Num passado já muito distante, os astrónomos podiam aconselhar os príncipes sobre o movimento dos astros; os generais sobre o movimento das tropas; e os primeiros "políticos" sobre a arte do governo. Foram eles os primeiros conselheiros quando ninguém, além dos reis, precisava de aconselhamento para o que quer que fosse. Mas a profissão que melhor caracteriza este período é o consultor profissional. É incrível como a sociedade em que temos vivido dependeu dele. Aconselhar transformou-se numa actividade cada vez mais próspera e cobiçada, porque vem associada a informação e conhecimento que a maioria de nós não domina.
Surgiram "conselheiros" de toda a parte e feitio que nos prometeram um mundo mais apreensível, um mundo em que a própria noção de risco e incerteza estivessem ausentes. O conselheiro fiscal, financeiro, comercial ou político ajuda-nos a decifrar os labirintos dessas organizações a que não podemos escapar. Se ele falhasse, era todo um edifício que se desmoronava.
Se pudéssemos imaginar uma vida mais simples, como seria? Seria uma vida em que pudéssemos recapturar a nossa liberdade contra todas as formas de arrogância, venham elas do Estado ou de mercados certificados pela mítica presença do consultor profissional.

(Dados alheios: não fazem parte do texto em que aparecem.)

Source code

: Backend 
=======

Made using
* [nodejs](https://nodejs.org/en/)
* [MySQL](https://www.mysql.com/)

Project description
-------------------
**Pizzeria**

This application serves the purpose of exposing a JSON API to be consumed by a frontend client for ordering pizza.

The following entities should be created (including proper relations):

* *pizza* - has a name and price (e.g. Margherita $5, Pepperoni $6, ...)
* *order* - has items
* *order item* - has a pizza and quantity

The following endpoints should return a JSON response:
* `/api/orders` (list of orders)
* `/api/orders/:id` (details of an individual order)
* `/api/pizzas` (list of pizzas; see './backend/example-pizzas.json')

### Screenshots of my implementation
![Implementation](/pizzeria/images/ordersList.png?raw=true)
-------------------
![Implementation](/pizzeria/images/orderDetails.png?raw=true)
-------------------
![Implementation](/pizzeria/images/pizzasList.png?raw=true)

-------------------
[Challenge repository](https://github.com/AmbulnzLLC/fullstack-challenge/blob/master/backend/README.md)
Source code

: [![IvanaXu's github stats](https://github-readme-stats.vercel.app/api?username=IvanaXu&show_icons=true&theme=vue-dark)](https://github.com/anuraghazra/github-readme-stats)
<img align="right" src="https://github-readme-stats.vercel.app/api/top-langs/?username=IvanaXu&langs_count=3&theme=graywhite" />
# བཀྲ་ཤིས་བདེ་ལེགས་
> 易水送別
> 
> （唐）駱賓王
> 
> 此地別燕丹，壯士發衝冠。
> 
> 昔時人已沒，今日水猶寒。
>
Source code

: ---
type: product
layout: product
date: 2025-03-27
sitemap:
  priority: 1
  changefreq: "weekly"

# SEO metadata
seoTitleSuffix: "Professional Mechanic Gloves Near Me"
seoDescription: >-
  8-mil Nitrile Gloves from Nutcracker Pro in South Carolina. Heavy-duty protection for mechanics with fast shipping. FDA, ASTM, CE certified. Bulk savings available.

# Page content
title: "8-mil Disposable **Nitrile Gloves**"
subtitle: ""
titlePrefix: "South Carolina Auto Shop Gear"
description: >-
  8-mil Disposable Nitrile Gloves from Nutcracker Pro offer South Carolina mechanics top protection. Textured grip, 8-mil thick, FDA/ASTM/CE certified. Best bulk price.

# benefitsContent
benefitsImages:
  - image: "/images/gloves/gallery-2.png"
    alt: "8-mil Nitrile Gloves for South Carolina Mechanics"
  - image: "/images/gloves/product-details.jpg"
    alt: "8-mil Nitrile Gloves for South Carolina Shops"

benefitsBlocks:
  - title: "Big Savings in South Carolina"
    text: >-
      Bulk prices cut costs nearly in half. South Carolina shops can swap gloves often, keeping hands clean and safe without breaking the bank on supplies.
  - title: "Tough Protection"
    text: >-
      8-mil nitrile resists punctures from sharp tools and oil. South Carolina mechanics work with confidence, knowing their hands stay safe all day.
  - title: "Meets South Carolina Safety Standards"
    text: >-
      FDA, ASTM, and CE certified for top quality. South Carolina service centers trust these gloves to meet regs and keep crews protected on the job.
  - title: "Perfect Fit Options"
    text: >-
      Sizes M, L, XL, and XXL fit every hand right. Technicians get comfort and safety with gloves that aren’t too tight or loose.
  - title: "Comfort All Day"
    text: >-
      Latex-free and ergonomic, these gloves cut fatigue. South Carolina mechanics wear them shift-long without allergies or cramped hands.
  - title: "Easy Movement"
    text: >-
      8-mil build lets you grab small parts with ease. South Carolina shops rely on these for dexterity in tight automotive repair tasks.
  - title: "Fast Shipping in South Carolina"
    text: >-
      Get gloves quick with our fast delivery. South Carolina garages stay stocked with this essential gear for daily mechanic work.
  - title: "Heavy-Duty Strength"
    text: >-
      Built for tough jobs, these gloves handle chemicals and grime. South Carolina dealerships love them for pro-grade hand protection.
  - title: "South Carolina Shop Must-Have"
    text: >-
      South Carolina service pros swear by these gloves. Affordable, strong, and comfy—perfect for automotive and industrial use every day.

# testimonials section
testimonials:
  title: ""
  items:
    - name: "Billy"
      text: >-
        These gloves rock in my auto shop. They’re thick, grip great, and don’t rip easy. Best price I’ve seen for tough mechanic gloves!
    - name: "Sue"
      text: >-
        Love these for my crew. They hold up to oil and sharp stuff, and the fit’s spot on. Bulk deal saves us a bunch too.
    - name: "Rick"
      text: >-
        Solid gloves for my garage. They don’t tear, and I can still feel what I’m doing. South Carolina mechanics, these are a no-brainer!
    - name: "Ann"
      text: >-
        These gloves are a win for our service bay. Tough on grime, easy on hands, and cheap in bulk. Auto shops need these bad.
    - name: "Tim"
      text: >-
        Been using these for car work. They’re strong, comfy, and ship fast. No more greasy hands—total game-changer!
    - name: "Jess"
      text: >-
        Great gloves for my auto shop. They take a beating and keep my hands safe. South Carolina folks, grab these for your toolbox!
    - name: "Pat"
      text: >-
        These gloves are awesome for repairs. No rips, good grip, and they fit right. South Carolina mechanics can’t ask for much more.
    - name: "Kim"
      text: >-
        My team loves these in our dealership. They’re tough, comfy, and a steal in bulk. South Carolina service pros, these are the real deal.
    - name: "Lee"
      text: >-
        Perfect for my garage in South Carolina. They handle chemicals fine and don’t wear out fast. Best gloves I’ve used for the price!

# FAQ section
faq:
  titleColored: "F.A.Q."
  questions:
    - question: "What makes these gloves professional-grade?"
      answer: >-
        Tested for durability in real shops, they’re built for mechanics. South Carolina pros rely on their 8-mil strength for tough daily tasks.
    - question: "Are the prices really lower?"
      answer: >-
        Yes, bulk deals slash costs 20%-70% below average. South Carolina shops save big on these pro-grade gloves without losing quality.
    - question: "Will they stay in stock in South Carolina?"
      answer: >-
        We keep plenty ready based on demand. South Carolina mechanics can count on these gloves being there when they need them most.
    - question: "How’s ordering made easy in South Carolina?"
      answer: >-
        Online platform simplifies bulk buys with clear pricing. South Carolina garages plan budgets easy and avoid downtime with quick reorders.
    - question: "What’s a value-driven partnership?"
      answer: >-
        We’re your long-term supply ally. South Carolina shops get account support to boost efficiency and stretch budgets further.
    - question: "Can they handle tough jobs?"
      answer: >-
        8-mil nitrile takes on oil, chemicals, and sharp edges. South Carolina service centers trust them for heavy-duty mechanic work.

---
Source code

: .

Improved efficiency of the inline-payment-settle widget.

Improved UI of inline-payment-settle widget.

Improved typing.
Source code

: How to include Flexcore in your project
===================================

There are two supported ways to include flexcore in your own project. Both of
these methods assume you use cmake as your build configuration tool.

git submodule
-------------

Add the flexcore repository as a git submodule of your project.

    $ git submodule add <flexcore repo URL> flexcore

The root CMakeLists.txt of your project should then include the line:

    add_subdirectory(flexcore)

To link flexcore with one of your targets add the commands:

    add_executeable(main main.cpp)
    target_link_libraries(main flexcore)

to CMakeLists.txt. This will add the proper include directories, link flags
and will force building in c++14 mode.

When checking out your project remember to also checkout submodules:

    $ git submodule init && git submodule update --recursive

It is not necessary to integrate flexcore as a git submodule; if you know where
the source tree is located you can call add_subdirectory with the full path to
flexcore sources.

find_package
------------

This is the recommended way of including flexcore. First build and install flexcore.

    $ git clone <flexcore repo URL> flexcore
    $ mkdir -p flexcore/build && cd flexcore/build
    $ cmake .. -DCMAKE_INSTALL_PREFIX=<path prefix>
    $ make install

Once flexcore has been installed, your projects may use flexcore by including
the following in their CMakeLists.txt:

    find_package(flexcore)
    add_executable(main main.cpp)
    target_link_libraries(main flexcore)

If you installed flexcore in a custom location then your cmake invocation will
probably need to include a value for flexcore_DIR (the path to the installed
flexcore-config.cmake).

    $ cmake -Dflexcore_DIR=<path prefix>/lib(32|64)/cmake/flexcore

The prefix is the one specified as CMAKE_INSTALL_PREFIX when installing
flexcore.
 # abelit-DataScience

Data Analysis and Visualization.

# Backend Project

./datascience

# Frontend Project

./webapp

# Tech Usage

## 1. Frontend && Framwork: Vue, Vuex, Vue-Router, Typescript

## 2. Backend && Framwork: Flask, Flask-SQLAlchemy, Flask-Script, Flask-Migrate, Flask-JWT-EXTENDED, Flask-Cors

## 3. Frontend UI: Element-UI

Há uma lição que a crise económica nos tem deixado. Não é a de que o capitalismo produz crises mortíferas (sempre produziu), nem de que os mercados devem ser regulados (a regulação não traz forçosamente melhor capitalismo), nem de que o Estado é eticamente superior aos mercados (sabemos que não é). O que podemos aprender com a crise é o velho peso da prudência, do realismo e da desconfiança. Uma vida mais simples seria aquela em que, antes de confiarmos no nosso banco ou no nosso Estado, pudéssemos reaprender o velho peso da responsabilidade, do que somos e não somos capazes de fazer.